## What is needed
Only the lines below from the one containing "如果 buffer 快满了，或者到一定时间，就会将内存" to the one containing "中的数据被 refresh 操作刷入" should be repeated, both included and unchanged.

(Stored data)
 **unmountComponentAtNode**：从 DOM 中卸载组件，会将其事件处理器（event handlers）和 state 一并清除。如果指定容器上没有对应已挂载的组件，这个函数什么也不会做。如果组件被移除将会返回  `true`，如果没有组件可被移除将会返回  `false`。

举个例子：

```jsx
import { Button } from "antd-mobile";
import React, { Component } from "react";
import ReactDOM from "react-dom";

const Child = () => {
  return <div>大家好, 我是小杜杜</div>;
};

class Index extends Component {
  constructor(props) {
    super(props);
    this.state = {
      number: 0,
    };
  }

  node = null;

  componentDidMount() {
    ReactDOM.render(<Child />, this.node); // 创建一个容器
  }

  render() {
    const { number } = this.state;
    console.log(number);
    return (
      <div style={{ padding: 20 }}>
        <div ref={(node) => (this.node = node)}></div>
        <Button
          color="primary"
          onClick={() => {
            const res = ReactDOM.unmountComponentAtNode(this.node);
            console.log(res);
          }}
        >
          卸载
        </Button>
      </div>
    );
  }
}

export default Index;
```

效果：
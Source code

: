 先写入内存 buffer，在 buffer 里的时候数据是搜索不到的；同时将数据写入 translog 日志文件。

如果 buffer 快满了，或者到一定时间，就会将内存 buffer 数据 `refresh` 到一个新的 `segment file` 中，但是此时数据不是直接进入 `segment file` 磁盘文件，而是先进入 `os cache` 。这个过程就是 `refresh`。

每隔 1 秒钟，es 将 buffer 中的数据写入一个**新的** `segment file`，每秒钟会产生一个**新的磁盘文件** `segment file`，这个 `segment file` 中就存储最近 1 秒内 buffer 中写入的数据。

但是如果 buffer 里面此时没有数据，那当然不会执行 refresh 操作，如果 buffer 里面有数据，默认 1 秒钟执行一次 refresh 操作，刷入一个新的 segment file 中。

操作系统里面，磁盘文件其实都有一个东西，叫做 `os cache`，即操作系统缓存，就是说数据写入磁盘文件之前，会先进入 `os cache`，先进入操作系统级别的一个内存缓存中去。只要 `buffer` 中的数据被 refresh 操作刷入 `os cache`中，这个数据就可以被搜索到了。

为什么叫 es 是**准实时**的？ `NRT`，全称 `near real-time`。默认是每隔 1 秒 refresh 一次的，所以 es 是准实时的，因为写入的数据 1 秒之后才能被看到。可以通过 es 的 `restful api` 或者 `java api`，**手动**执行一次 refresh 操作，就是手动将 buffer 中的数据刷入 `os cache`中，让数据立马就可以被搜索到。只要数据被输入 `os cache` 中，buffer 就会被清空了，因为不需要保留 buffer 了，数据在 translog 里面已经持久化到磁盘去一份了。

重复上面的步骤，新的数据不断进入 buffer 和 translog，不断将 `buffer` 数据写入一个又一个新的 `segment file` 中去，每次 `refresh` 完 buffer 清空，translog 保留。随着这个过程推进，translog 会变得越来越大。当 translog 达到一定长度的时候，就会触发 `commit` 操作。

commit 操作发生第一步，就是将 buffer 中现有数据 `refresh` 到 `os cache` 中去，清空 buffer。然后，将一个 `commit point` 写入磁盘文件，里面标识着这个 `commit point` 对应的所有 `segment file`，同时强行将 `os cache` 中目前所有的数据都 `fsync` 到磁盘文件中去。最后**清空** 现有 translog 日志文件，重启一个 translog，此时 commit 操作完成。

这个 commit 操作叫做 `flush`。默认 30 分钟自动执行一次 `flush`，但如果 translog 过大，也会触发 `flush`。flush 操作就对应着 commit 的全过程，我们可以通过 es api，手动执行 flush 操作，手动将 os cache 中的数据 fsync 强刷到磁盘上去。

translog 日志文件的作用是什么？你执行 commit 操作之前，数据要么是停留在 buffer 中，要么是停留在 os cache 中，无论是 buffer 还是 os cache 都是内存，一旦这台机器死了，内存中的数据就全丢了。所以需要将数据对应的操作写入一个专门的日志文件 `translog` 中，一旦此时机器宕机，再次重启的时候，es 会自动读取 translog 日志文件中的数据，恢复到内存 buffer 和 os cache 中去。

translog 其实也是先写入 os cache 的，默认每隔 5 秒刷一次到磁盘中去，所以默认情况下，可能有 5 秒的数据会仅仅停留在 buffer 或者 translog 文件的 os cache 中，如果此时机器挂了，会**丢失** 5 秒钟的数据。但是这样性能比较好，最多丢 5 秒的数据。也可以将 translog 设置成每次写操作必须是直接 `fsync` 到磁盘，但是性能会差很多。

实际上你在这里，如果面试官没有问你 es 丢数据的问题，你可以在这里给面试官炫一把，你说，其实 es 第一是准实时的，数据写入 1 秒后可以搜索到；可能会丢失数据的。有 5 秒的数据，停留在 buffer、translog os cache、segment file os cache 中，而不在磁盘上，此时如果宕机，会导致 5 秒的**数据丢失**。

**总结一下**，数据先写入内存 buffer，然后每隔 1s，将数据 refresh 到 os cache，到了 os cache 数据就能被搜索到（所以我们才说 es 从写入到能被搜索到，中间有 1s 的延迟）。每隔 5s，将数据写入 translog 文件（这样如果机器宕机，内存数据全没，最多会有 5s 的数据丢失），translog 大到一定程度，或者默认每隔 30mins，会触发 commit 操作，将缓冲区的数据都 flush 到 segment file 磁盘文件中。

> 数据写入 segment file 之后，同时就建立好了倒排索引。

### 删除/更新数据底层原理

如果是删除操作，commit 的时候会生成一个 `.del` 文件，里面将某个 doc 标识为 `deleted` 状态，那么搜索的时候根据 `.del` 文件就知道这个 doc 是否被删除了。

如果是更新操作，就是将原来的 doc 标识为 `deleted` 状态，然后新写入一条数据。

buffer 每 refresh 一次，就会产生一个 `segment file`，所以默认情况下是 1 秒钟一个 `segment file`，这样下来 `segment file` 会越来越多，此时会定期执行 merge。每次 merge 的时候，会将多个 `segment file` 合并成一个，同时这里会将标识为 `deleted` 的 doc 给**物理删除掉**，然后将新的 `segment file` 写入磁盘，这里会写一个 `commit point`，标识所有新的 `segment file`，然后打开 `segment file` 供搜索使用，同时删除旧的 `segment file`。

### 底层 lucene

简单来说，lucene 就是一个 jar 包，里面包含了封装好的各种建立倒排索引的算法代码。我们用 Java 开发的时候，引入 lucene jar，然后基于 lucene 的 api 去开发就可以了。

## Answer for this exercise
如果 buffer 快满了，或者到一定时间，就会将内存 buffer 数据 `refresh` 到一个新的 `segment file` 中，但是此时数据不是直接进入 `segment file` 磁盘文件，而是先进入 `os cache` 。这个过程就是 `refresh`。

每隔 1 秒钟，es 将 buffer 中的数据写入一个**新的** `segment file`，每秒钟会产生一个**新的磁盘文件** `segment file`，这个 `segment file` 中就存储最近 1 秒内 buffer 中写入的数据。

但是如果 buffer 里面此时没有数据，那当然不会执行 refresh 操作，如果 buffer 里面有数据，默认 1 秒钟执行一次 refresh 操作，刷入一个新的 segment file 中。

操作系统里面，磁盘文件其实都有一个东西，叫做 `os cache`，即操作系统缓存，就是说数据写入磁盘文件之前，会先进入 `os cache`，先进入操作系统级别的一个内存缓存中去。只要 `buffer` 中的数据被 refresh 操作刷入 `os cache`中，这个数据就可以被搜索到了。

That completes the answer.